» **Work item**
Your reply should be one number: how many lines of the records below contain the string "contains".

» **Listed entries**
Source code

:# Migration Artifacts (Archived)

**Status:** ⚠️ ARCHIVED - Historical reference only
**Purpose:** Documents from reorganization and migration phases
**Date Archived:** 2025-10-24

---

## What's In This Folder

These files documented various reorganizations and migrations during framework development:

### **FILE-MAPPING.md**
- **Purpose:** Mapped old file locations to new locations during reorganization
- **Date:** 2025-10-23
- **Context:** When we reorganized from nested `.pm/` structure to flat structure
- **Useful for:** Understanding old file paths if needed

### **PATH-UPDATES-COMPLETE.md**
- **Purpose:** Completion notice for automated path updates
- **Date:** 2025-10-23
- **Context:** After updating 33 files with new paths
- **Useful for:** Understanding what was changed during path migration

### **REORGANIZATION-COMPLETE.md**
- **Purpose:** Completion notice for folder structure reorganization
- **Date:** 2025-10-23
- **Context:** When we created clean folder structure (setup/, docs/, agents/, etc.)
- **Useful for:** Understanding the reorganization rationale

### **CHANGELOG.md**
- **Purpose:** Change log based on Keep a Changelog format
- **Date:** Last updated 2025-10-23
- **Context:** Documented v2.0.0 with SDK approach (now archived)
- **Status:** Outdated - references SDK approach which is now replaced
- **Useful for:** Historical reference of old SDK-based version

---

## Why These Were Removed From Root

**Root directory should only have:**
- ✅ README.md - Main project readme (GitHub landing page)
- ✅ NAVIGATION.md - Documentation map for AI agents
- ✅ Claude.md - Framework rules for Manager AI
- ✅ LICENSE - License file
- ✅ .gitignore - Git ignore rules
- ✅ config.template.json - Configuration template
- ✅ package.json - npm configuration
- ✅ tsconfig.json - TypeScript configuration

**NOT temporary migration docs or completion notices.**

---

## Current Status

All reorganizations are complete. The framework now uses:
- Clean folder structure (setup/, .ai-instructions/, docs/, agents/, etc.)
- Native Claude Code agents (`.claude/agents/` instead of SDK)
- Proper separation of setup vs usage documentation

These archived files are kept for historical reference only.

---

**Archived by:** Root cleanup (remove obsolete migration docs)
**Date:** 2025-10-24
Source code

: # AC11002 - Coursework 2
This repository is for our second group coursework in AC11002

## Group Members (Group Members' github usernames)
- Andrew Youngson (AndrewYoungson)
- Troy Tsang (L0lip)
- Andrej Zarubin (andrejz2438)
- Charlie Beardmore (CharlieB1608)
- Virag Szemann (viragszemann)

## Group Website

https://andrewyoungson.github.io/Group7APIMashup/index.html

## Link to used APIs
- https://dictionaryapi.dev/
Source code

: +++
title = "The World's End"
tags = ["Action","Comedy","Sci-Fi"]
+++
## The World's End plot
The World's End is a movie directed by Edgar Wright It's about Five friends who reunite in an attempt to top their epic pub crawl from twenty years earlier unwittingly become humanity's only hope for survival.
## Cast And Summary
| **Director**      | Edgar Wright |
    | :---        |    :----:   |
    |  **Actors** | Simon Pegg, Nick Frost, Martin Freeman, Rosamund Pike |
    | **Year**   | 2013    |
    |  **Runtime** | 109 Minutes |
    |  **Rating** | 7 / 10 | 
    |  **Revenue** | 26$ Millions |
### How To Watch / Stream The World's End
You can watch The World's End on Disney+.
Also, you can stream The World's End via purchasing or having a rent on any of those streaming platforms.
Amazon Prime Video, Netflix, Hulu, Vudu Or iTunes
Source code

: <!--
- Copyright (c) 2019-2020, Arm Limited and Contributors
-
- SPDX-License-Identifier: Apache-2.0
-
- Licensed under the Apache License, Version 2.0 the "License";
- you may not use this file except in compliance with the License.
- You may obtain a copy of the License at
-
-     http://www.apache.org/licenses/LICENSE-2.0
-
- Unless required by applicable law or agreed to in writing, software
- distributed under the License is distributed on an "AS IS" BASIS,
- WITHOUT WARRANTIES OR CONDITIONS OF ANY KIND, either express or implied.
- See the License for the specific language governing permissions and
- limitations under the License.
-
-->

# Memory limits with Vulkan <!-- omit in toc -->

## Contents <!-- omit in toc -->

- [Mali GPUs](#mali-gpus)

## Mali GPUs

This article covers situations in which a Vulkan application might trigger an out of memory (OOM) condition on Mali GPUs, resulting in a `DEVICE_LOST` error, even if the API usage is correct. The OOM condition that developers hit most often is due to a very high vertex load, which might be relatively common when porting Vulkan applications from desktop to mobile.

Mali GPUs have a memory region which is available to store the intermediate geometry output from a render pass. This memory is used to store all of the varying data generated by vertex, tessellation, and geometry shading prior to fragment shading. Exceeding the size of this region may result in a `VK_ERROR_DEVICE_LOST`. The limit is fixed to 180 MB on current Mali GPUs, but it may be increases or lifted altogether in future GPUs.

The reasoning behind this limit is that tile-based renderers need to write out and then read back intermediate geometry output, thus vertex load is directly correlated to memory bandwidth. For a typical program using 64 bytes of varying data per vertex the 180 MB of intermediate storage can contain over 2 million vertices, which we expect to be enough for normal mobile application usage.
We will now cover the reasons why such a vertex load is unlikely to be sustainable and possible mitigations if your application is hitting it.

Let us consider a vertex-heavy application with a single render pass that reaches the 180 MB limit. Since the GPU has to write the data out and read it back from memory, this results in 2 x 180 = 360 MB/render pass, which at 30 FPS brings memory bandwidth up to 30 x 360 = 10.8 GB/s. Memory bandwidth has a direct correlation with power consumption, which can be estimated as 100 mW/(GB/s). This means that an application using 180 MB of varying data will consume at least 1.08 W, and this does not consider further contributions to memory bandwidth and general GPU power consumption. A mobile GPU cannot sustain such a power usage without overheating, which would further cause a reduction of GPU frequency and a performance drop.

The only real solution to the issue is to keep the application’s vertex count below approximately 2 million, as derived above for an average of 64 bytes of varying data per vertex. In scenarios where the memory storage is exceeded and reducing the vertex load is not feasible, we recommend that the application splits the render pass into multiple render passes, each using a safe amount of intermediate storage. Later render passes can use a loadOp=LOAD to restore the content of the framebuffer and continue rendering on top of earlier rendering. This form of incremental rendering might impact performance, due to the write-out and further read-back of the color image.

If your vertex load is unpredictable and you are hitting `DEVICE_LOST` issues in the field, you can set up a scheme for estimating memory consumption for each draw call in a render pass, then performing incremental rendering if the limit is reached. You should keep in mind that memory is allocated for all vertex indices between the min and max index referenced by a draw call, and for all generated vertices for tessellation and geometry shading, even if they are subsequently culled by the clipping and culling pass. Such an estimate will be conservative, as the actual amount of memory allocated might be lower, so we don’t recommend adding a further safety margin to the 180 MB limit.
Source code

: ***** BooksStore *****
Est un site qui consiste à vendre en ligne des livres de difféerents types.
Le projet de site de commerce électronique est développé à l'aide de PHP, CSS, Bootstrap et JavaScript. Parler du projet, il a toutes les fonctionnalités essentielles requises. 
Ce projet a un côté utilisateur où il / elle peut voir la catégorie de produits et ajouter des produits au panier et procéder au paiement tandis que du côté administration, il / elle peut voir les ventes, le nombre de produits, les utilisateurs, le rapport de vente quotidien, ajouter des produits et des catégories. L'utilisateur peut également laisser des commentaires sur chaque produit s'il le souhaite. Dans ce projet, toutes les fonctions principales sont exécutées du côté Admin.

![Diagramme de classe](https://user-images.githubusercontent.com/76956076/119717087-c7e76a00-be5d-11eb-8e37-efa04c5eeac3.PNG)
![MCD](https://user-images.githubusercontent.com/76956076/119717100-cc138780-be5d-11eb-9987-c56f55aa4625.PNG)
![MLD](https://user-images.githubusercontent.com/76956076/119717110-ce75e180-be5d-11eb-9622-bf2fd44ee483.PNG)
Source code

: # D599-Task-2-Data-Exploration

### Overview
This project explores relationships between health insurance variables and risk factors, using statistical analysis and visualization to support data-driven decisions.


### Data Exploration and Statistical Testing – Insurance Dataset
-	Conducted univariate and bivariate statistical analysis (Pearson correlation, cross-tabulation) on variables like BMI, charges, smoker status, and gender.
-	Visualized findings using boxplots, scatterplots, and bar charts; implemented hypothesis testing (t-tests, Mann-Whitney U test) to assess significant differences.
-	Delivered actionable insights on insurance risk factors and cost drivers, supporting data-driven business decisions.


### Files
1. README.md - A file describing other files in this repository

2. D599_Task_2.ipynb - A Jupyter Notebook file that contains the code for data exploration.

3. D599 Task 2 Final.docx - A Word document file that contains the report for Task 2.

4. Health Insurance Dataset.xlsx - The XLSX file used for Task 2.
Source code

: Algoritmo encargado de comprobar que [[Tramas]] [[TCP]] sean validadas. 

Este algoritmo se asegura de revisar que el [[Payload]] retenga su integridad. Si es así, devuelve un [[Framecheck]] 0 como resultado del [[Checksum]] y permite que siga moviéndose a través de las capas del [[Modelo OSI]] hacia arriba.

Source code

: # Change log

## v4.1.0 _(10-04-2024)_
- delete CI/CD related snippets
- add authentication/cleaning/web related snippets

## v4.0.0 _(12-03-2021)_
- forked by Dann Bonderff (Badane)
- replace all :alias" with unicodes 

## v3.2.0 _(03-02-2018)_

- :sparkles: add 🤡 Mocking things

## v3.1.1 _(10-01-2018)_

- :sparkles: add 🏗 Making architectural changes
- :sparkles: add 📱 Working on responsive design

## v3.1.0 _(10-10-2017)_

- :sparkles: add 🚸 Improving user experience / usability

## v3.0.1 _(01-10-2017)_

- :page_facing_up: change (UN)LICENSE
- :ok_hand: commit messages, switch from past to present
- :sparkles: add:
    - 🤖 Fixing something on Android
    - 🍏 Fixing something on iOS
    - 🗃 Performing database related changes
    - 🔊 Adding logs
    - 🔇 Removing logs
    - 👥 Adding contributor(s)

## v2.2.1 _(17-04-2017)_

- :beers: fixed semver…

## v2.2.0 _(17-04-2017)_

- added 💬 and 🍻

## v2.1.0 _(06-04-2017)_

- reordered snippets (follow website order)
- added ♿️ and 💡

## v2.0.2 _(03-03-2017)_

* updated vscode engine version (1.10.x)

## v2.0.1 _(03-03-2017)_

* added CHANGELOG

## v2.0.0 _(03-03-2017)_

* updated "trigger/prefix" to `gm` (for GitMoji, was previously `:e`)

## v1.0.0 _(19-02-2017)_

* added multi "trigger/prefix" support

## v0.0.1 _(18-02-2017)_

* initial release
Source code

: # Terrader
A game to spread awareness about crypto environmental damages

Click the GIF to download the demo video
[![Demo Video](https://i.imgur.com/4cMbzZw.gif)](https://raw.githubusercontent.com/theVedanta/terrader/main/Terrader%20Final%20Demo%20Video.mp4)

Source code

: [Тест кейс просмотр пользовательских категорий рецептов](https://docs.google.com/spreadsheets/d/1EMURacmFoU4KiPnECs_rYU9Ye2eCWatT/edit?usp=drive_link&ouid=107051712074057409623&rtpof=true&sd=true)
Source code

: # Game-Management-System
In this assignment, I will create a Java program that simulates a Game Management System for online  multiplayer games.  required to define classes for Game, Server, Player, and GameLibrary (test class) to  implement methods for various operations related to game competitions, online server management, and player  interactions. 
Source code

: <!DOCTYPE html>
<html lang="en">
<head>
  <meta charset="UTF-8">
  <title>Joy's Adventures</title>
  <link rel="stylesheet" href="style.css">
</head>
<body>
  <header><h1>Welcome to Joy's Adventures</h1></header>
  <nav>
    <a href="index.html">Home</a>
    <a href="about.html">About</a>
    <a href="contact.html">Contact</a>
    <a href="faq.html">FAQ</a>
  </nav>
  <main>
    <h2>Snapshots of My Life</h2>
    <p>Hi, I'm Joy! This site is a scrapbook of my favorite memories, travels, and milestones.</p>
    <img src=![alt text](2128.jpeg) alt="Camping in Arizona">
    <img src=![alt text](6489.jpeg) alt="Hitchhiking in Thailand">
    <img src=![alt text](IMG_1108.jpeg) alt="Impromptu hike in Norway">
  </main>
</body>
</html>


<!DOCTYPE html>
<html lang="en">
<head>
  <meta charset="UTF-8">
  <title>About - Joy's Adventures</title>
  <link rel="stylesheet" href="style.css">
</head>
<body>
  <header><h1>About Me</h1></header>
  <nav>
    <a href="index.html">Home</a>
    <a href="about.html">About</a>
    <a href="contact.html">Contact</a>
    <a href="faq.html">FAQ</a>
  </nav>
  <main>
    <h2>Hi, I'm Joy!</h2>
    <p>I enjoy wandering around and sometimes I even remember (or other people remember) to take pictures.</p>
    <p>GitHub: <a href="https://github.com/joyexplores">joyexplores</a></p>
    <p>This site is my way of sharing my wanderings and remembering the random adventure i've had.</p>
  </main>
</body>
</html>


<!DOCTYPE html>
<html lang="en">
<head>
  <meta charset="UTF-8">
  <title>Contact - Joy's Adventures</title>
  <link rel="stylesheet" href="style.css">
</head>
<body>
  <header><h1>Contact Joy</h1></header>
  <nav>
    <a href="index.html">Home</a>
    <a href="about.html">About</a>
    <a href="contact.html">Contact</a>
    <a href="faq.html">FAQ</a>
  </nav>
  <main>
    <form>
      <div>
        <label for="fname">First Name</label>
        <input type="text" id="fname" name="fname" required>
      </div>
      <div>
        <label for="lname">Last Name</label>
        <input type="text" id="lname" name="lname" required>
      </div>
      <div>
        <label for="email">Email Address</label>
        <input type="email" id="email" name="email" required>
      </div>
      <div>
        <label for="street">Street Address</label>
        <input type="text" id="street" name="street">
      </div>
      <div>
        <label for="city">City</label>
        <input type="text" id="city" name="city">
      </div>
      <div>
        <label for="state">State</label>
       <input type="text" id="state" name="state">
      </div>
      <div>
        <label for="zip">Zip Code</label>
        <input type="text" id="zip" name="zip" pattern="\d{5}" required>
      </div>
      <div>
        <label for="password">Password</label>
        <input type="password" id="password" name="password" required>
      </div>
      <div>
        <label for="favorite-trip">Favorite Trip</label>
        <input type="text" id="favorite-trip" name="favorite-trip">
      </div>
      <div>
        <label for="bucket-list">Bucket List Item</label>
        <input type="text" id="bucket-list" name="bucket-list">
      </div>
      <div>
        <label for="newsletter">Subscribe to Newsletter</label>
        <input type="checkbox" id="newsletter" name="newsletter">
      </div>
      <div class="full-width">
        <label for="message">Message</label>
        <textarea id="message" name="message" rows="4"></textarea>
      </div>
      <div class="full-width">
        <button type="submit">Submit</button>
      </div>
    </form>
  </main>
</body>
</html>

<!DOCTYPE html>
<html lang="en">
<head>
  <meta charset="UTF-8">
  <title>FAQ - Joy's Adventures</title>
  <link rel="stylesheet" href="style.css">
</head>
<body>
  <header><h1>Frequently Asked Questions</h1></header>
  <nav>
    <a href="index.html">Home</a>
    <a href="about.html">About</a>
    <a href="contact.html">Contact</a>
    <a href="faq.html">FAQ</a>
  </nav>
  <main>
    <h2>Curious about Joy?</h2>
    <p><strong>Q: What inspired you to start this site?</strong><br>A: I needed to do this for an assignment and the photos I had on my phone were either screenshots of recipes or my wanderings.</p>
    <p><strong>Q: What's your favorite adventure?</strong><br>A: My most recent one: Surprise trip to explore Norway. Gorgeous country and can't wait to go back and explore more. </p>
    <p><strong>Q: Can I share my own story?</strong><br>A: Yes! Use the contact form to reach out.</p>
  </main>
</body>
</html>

» **Output of the task**
2